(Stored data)
☆ ☆ ☆ ☆ ☆

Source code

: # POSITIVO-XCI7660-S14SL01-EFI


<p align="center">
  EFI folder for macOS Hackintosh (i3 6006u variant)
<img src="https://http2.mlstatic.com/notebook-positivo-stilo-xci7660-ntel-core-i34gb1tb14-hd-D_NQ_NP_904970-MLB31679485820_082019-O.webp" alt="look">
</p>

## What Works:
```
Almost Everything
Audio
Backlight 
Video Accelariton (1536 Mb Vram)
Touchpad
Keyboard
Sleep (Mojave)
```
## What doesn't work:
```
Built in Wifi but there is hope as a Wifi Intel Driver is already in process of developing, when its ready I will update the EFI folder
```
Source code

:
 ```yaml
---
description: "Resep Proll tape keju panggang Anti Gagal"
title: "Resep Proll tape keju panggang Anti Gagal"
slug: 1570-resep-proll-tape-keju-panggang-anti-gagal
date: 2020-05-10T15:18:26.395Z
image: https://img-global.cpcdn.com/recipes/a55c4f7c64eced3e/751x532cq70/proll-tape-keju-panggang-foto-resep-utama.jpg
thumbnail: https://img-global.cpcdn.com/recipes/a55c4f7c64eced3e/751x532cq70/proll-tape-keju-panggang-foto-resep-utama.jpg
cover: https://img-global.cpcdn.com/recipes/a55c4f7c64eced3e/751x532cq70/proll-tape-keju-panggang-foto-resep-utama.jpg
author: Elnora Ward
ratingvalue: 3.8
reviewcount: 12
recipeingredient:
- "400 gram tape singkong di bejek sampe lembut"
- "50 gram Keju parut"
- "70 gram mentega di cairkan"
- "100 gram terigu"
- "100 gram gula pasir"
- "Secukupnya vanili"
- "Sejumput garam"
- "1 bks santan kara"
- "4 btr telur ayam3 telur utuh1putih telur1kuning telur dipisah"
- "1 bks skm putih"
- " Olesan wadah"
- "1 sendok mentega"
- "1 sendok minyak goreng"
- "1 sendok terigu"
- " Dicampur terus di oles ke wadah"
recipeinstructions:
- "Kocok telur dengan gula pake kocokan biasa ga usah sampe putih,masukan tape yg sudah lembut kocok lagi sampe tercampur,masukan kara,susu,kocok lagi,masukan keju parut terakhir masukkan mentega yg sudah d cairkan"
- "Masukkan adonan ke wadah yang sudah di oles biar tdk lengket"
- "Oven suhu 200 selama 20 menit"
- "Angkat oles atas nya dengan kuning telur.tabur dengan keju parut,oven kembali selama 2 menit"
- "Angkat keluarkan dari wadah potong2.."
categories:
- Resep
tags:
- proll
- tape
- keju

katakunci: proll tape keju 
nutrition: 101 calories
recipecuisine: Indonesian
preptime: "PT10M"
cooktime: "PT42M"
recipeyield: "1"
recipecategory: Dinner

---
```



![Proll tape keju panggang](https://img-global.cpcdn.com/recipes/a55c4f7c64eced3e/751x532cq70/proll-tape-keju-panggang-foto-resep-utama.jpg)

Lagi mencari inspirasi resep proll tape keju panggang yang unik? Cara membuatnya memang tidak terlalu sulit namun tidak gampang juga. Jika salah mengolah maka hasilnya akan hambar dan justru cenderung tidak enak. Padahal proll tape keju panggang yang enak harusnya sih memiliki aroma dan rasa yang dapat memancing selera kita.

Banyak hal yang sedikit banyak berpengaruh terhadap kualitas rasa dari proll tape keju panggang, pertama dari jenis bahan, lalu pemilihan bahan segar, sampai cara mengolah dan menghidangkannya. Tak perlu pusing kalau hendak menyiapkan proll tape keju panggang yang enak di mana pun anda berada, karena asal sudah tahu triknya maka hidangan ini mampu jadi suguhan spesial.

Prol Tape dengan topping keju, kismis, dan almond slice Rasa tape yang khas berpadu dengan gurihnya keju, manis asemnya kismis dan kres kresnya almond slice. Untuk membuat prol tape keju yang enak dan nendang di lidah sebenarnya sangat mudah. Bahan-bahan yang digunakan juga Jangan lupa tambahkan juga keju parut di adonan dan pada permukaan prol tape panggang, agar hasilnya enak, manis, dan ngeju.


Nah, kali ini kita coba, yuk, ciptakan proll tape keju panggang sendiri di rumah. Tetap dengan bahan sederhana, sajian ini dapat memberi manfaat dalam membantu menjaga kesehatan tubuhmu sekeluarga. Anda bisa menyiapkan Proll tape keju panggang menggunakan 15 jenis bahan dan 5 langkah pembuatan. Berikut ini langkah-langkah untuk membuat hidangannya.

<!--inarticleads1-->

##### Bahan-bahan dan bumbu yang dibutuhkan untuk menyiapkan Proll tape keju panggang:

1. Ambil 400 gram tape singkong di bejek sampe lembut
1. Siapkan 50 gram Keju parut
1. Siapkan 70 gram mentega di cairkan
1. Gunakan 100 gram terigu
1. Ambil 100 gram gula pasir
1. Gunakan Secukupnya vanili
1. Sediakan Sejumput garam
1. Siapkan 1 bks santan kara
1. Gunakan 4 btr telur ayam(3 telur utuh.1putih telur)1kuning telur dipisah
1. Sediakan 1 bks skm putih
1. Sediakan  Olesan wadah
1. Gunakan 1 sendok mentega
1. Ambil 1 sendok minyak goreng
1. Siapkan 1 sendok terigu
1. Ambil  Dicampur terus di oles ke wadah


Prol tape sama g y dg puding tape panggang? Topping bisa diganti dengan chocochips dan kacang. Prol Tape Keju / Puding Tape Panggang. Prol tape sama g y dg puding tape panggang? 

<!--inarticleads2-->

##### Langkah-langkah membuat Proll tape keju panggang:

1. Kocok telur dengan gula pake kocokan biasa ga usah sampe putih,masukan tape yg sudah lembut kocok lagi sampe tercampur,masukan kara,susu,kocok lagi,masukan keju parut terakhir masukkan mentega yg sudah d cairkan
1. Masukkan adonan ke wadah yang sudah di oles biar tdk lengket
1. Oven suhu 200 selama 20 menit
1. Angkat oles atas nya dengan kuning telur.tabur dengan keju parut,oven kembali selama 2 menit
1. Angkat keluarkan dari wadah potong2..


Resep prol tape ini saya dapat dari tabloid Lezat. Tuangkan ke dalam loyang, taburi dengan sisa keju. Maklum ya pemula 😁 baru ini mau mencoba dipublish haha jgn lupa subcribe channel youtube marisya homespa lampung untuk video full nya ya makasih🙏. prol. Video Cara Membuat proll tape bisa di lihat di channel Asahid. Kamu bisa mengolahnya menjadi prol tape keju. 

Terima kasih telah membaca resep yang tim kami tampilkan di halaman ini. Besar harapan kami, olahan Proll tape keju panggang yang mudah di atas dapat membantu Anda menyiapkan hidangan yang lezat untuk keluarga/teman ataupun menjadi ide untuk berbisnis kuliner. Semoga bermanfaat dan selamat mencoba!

☆ ☆ ☆ ☆ ☆

Copy each line above holding "pasir".

◆ The completed task
- "100 gram gula pasir"
1. Ambil 100 gram gula pasir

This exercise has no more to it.